I think especially in a community like Monteverde, as well as in a country such as Costa Rica, there is going to be a dark criminal underside.  The social and family and extended family structures and connections in this country are very tight and very complex and there are going to be all kinds of things going on that you would never read about on Tripadvisor, nor hear from your travel agent.

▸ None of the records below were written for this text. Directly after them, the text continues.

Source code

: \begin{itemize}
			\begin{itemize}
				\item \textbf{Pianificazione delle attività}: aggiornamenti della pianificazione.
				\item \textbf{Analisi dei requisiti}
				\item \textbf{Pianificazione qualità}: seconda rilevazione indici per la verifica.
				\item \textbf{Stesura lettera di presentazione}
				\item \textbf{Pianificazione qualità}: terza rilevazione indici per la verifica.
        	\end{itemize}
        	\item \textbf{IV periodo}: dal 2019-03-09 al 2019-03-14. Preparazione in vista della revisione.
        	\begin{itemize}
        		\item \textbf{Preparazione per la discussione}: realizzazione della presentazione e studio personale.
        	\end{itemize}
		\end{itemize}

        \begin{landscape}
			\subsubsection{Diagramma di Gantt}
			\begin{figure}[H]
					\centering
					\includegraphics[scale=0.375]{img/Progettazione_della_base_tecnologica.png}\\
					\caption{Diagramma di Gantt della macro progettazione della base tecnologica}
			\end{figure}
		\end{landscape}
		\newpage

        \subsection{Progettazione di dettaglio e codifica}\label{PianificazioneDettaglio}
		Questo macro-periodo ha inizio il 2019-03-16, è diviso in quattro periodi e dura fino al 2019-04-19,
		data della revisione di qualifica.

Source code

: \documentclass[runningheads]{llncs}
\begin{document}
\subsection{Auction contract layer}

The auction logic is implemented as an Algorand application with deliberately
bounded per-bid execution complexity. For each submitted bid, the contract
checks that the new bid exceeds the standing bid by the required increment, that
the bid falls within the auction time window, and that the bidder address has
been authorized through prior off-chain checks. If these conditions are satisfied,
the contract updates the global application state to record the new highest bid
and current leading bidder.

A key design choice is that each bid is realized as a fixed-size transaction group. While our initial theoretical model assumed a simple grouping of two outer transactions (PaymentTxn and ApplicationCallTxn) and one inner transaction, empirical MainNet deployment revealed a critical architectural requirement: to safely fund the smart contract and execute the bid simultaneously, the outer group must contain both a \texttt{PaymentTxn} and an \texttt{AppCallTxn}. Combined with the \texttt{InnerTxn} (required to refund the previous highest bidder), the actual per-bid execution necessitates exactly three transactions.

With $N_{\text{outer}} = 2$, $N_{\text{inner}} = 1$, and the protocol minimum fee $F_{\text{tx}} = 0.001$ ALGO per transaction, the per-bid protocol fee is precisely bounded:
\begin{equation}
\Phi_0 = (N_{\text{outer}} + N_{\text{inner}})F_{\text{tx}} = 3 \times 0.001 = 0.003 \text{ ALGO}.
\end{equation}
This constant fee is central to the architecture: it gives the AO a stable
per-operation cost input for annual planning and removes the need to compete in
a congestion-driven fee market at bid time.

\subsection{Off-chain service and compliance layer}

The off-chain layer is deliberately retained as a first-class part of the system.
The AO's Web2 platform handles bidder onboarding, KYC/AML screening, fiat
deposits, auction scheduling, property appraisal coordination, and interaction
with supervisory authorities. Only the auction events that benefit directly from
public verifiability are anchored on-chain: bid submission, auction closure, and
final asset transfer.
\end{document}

Neither are you going to hear much from your average Tico.  They tend to be very tight-lipped and it is next to impossible to discuss anything negative with these people.  Here, North American-style directness is considered gauche, even the gentle and watered-down Canadian version, of which I am rather proud.

The American connections and investments in this country are also interesting.  During a conversation I had here today with a new friend who is on his way back to the US tomorrow we were both musing on the implications for Costa Rica during the Nicaraguan Sandinista Revolution and the civil war with the Contras that followed.  It appeared that Costa Rica was harbouring a lot of refugee Contras as well as their friends from the CIA.  During my first visit to Costa Rica in 1994 I actually met one of those CIA operatives.  He seemed kind of wound up, scary and arrogant and with quite a violent streak.  We were chatting in a bar in Alajuela when a local teenager came in and this CIA operative, Pat, rushed over to him, started to throttle him, and threatened him with severe violence if he ever pissed him off again.

So, this morning, even though I still had a decent sleep despite the noise disruption, I did wake up feeling hungover.  I am still keeping things in perspective.  The magnificent local cloud forest I was privileged to visit yesterday is a vivid and present reminder of the absolute natural beauty and wonder of this place.  The many fine, friendly and helpful people I have met also help me to remember that the dark side to our humanity is just that.  It is only one side.  The day before yesterday, I had lost one of my pencil sharpeners. The next day one of the ladies at the soda had it ready for me to pick up.  Today, in one of the local bakery cafes one of the staff returned to me a small green pencil crayon that I had lost there when I was last there almost a week ago.

I think we are always going to have to reckon with darkness, our own and other people´s, but this also somehow makes the light seem brighter.